His later television work included appearances in English and Tamil programmes, as well as hosting travelogue programmes.

==Stage/Theatre==
Kumar's theatre work dates to the 1990s. His early stage appearances included Dick Lee's musical Hot Pants and Kumar: A Life Alive, a musical based on his career. In 1999, he appeared in T:>Works' production Meena and Me. His subsequent stage credits included ABUSE SUXXX!!! (2001) and Not Guilty (2004).

Kumar has also performed in numerous stand-up productions in Singapore and abroad. Dream Academy productions featuring him have included Kumar The Queen (2007), Kumar: Stripped Bare & Standing Up (2009–2010), Kumar's Amazing Race (2011–2012) and Kumar XXX (2022). He also performed Kumar Unmasked in 2021.
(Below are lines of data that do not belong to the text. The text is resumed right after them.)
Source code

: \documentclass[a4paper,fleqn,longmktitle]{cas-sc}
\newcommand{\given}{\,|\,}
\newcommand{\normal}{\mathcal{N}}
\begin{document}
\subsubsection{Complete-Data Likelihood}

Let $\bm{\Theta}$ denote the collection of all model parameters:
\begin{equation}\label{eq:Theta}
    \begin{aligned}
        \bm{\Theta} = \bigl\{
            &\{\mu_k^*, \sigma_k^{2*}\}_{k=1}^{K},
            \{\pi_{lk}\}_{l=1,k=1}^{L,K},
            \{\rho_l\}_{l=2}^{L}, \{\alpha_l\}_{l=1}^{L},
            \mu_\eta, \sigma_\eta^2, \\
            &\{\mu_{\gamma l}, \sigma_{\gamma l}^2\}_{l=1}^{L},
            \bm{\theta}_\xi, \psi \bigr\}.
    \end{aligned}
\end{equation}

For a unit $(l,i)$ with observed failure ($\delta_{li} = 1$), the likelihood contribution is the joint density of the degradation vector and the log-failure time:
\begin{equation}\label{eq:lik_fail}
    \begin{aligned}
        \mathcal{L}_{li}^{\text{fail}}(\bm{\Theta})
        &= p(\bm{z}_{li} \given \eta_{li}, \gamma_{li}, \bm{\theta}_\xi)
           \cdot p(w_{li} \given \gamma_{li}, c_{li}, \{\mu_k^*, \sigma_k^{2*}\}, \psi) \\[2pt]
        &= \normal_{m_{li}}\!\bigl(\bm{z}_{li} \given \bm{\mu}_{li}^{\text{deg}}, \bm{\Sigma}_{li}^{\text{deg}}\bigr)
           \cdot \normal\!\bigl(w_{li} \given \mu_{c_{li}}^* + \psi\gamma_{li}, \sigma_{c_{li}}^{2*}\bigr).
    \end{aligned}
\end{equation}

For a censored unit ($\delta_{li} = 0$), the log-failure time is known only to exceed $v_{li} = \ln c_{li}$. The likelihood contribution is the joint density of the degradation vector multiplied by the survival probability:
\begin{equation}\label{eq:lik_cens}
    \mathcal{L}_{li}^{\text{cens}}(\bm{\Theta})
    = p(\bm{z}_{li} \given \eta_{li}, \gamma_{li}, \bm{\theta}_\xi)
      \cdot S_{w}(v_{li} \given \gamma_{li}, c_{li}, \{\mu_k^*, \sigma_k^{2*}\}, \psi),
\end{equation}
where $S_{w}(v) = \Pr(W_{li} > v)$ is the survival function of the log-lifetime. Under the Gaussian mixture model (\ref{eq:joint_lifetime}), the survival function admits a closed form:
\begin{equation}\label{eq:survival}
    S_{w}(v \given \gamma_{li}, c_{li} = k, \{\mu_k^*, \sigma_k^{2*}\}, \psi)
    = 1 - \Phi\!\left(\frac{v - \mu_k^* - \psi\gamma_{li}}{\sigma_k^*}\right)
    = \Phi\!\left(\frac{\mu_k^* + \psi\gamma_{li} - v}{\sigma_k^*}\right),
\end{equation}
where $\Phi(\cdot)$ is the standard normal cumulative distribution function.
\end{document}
His later live productions included Kumar Guilty (2023) and Kumar Uncut (2024). Kumar Uncut ran at the Sands Theatre at Marina Bay Sands from 10 to 28 July 2024. In 2025, he staged S.O.S. (Save Our Singapore) Kumar at the Sands Theatre.

==Filmography==
In 2013, Kumar appeared as Kumari Kuppusamy in Everybody's Business.

==Personal life==
Kumar has performed in drag throughout much of his career. He has said that his family initially had difficulty accepting his cross-dressing performances; his father stopped speaking to him for several years, while his mother initially misunderstood the nature of his work.

Kumar publicly came out as gay during his 2009 performance Kumar: Stripped Bare and Standing Up. He discussed his sexual orientation publicly again in his 2011 biography. In 2022, Kumar said that he preferred to be described as a comedian who cross-dresses rather than as a drag queen.

In 2023, Kumar said that he regarded Sathin, the younger brother of a friend who had lived with him since the age of 18, as his son.